Graal Truffle tutorial part 1 – setup, Nodes, CallTarget
This article is part of a tutorial on GraalVM's Truffle language implementation framework.
- Part 0 – what is Truffle
- Part 1 – setup, Nodes, CallTarget
- Part 2 – introduction to specializations
- Part 3 – specializations with Truffle DSL, TypeSystem
- Part 4 – parsing, and the TruffleLanguage class
- Part 5 – global variables
- Part 6 – static function calls
- Part 7 – function definitions
- Part 8 – conditionals, loops, control flow
- Part 9 – performance benchmarking
- Part 10 – arrays, read-only properties
- Part 11 – strings, static method calls
- Part 12 – classes 1: methods, new
- Part 13 – classes 2: fields, this, constructors
- Part 14 – classes 3: inheritance, super
- Part 15 – exceptions
Now that we
know what Truffle (and Graal) is,
let’s get started with a simple example that shows the basic Truffle features:
Node
, RootNode
, and CallTarget
.
To make the concepts in this series more concrete, I’ll be showing code of a Truffle implementation of a language I call EasyScript, which is a very simplified subset of JavaScript. We’ll start with basics expressions in this part, and add more features to the language as the series progresses.
Let’s begin by setting up GraalVM.
GraalVM setup
We need a GraalVM installation on our local machine.
The free Community Edition works fine if you don’t have the paid Enterprise Edition.
You can download it from here: https://github.com/graalvm/graalvm-ce-builds/releases
(we need one of the binaries whose name starts with graalvm-ce
).
The example code I’ll be showing in these blog posts uses Java 11 features,
so make sure to download a version for Java 11.
Once you’ve downloaded the correct archive for your operating system and extracted it somewhere on your machine,
you need to set the JAVA_HOME
environment variable to point to the directory containing the uncompressed contents:
$ export JAVA_HOME=/path/to/extracted/archive
You can verify the installation works by executing the java
command using JAVA_HOME
:
$ $JAVA_HOME/bin/java -version
openjdk version "17.0.5" 2022-10-18
OpenJDK Runtime Environment GraalVM CE 22.3.0 (build 17.0.5+8-jvmci-22.3-b08)
OpenJDK 64-Bit Server VM GraalVM CE 22.3.0 (build 17.0.5+8-jvmci-22.3-b08, mixed mode, sharing)
AST
Now that we have the necessary tools installed, let’s talk about the basic Truffle concepts.
A language’s compiler is usually visualized as a pipeline, where each stage’s output is used as the input to the next stage:
- The first stage is the lexer, whose input is a stream of characters obtained from reading the source files.
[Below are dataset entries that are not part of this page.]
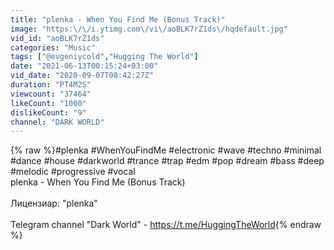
 ```yaml
---
title: "plenka - When You Find Me (Bonus Track)"
image: "https:\/\/i.ytimg.com\/vi\/aoBLK7rZ1ds\/hqdefault.jpg"
vid_id: "aoBLK7rZ1ds"
categories: "Music"
tags: ["@evgeniycold","Hugging The World"]
date: "2021-06-13T00:15:24+03:00"
vid_date: "2020-09-07T08:42:27Z"
duration: "PT4M2S"
viewcount: "37464"
likeCount: "1000"
dislikeCount: "9"
channel: "DARK WORLD"
---
```

{% raw %}#plenka #WhenYouFindMe #electronic #wave #techno #minimal #dance #house #darkworld #trance #trap #edm #pop #dream #bass  #deep #melodic #progressive #vocal<br />plenka - When You Find Me (Bonus Track)<br /><br />Лицензиар: &quot;plenka&quot;<br /><br />Telegram channel &quot;Dark World&quot;  - <a rel="nofollow" target="blank" href="https://t.me/HuggingTheWorld">https://t.me/HuggingTheWorld</a>{% endraw %}
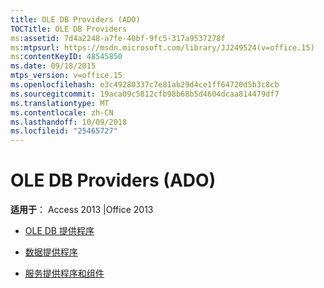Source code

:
 ```yaml
---
title: OLE DB Providers (ADO)
TOCTitle: OLE DB Providers
ms:assetid: 7d4a2248-a7fe-40bf-9fc5-317a9537278f
ms:mtpsurl: https://msdn.microsoft.com/library/JJ249524(v=office.15)
ms:contentKeyID: 48545850
ms.date: 09/18/2015
mtps_version: v=office.15
ms.openlocfilehash: e3c49280337c7e81ab29d4ce1ff64720d5b3c8cb
ms.sourcegitcommit: 19aca09c5812cfb98b68b5d4604dcaa814479df7
ms.translationtype: MT
ms.contentlocale: zh-CN
ms.lasthandoff: 10/09/2018
ms.locfileid: "25465727"
---
```

# <a name="ole-db-providers-ado"></a>OLE DB Providers (ADO)


**适用于**： Access 2013 |Office 2013



  - [OLE DB 提供程序](ole-db-providers.md)

  - [数据提供程序](data-providers.md)

  - [服务提供程序和组件](service-providers-and-components.md)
It produces a stream of tokens as output.
- The second stage is the parser, that takes that stream of tokens as input, and produces an abstract syntax tree (AST) as output.
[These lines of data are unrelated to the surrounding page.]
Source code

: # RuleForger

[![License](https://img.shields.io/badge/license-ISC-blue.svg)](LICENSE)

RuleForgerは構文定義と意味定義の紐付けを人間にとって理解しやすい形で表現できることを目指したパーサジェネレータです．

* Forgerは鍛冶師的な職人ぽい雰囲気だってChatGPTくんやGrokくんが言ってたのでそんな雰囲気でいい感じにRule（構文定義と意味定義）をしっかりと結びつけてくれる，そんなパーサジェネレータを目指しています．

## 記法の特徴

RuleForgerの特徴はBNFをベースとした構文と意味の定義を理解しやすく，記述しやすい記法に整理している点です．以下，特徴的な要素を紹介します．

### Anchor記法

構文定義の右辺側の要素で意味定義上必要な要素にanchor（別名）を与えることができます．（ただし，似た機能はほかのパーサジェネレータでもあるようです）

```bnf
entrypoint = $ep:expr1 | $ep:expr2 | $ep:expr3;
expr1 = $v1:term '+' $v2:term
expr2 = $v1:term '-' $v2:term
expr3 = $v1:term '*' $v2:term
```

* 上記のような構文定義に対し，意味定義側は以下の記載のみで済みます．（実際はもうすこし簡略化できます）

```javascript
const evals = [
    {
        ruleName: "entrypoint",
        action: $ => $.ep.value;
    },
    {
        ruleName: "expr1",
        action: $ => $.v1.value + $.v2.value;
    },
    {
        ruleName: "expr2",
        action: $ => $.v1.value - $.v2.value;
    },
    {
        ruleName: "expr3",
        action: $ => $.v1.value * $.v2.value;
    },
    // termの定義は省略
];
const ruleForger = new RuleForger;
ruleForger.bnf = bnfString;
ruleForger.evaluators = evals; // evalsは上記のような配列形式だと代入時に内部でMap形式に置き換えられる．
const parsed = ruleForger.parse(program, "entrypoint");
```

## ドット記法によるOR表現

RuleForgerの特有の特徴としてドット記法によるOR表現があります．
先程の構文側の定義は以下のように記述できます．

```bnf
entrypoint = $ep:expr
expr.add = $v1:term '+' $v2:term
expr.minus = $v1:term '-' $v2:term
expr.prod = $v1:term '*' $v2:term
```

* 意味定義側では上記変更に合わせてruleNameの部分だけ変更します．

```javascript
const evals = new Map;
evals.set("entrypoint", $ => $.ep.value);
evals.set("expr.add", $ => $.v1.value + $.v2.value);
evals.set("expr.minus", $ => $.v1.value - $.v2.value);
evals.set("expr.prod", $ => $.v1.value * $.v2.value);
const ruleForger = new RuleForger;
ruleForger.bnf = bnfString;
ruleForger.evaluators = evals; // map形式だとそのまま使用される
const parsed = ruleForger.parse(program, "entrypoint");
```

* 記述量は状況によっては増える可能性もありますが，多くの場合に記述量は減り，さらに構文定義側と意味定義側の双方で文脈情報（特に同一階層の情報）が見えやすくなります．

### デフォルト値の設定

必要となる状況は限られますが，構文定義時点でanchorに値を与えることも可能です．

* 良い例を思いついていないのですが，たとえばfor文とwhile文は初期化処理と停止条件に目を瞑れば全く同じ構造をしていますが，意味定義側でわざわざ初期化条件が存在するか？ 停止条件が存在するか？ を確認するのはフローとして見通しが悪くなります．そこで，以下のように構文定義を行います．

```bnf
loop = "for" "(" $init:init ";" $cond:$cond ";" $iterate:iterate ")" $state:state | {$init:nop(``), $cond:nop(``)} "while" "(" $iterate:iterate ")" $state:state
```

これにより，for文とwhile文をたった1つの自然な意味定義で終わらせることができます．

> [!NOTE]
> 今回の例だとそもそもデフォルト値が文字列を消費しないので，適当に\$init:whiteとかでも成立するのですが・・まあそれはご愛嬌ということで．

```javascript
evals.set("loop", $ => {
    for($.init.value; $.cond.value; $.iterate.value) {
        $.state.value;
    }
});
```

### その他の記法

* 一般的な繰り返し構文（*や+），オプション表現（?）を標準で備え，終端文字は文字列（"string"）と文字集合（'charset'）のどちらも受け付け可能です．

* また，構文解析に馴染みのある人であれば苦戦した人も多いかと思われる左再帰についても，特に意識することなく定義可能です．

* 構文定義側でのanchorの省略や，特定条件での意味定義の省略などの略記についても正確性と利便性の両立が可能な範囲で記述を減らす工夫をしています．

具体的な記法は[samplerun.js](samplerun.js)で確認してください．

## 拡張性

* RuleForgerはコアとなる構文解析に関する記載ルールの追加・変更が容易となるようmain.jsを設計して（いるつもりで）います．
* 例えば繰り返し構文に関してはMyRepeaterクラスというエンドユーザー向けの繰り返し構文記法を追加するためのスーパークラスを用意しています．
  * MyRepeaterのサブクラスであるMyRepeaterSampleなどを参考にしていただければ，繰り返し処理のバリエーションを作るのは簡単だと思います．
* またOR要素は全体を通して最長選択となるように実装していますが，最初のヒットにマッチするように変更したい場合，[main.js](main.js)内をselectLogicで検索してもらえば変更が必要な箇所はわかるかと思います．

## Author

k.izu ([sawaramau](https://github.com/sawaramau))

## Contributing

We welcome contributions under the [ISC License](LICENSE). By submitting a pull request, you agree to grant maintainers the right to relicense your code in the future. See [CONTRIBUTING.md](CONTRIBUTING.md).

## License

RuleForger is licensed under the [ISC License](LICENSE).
- The third stage is semantic analysis, that takes the AST as input, and produces the symbol table, and optionally the annotated AST, as output.
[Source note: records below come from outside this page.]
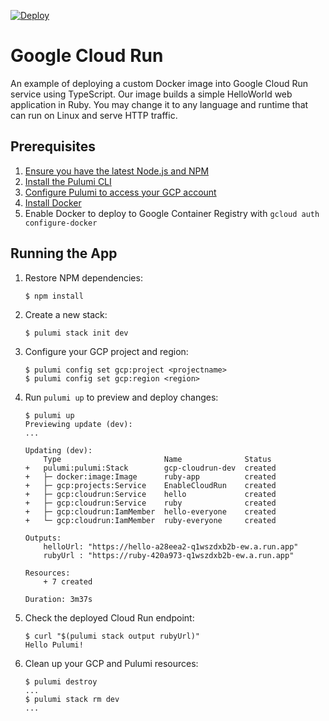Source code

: [![Deploy](https://get.pulumi.com/new/button.svg)](https://app.pulumi.com/new?template=https://github.com/pulumi/examples/blob/master/gcp-ts-cloudrun/README.md)

# Google Cloud Run

An example of deploying a custom Docker image into Google Cloud Run service using TypeScript. Our image builds a simple HelloWorld web application in Ruby. You may change it to any language and runtime that can run on Linux and serve HTTP traffic.

## Prerequisites

1. [Ensure you have the latest Node.js and NPM](https://nodejs.org/en/download/)
2. [Install the Pulumi CLI](https://www.pulumi.com/docs/get-started/install/)
3. [Configure Pulumi to access your GCP account](https://www.pulumi.com/docs/intro/cloud-providers/gcp/setup/)
4. [Install Docker](https://docs.docker.com/install/)
5. Enable Docker to deploy to Google Container Registry with `gcloud auth configure-docker`

## Running the App

1.  Restore NPM dependencies:

    ```
    $ npm install
    ```

2.  Create a new stack:

    ```
    $ pulumi stack init dev
    ```

3.  Configure your GCP project and region:

    ```
    $ pulumi config set gcp:project <projectname> 
    $ pulumi config set gcp:region <region>
    ```

4.  Run `pulumi up` to preview and deploy changes:

    ``` 
    $ pulumi up
    Previewing update (dev):
    ...

    Updating (dev):
        Type                       Name              Status      
    +   pulumi:pulumi:Stack        gcp-cloudrun-dev  created     
    +   ├─ docker:image:Image      ruby-app          created     
    +   ├─ gcp:projects:Service    EnableCloudRun    created     
    +   ├─ gcp:cloudrun:Service    hello             created     
    +   ├─ gcp:cloudrun:Service    ruby              created     
    +   ├─ gcp:cloudrun:IamMember  hello-everyone    created     
    +   └─ gcp:cloudrun:IamMember  ruby-everyone     created     
    
    Outputs:
        helloUrl: "https://hello-a28eea2-q1wszdxb2b-ew.a.run.app"
        rubyUrl : "https://ruby-420a973-q1wszdxb2b-ew.a.run.app"

    Resources:
        + 7 created

    Duration: 3m37s
    ```

5.  Check the deployed Cloud Run endpoint:

    ```
    $ curl "$(pulumi stack output rubyUrl)"
    Hello Pulumi!
    ```

6. Clean up your GCP and Pulumi resources:

    ```
    $ pulumi destroy
    ...
    $ pulumi stack rm dev
    ...
    ```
- The fourth stage is the intermediate code generator, that takes the the symbol table, and either the regular or annotated AST, as inputs, and produces an intermediate code representation as its output. For example, the Static Single Assignment form that I mentioned in the previous article of the series is a popular intermediate representation.
- The fifth stage is the optimizer, that takes this intermediate code as input, and produces the same type of intermediate representation, but (hopefully!) one that is more efficient when executed than the input it received, by applying a whole slew of various optimizations to it. This is traditionally the biggest and most complicated stage of compilation.
- And finally, the last stage is the code generator, that takes the intermediate representation as input, and emits from it the final code in whatever format the compiler supports. Some popular output formats are assembly, machine code, Java bytecode, or LLVM bitcode.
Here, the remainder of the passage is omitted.